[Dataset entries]

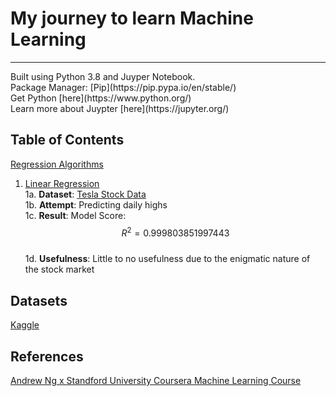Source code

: 
# My journey to learn Machine Learning
<hr>
Built using Python 3.8 and Juyper Notebook.
<br>
Package Manager: [Pip](https://pip.pypa.io/en/stable/) 
<br>
Get Python [here](https://www.python.org/)
<br>
Learn more about Juypter [here](https://jupyter.org/)

## Table of Contents

[Regression Algorithms](https://github.com/Michaelgathara/simple-ml/tree/main/regression)
<br>
1. [Linear Regression](https://github.com/Michaelgathara/simple-ml/blob/main/regression/linear_regression.ipynb)
	<br>
	1a.  **Dataset**: [Tesla Stock Data](https://www.kaggle.com/datasets/timoboz/tesla-stock-data-from-2010-to-2020?resource=download)
	<br>
	1b. **Attempt**: Predicting daily highs 
	<br>
	1c. **Result**: Model Score: $$R^2 = 0.999803851997443$$
	<br>
	1d. **Usefulness**: Little to no usefulness due to the enigmatic nature of the stock market

## Datasets
[Kaggle](https://www.kaggle.com/)

## References
[Andrew Ng x Standford University Coursera Machine Learning Course](https://www.coursera.org/learn/machine-learning)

Assigned task:
Every line in the data that holds the string "here" should be copied.

Reply to the task:
Get Python [here](https://www.python.org/)
Learn more about Juypter [here](https://jupyter.org/)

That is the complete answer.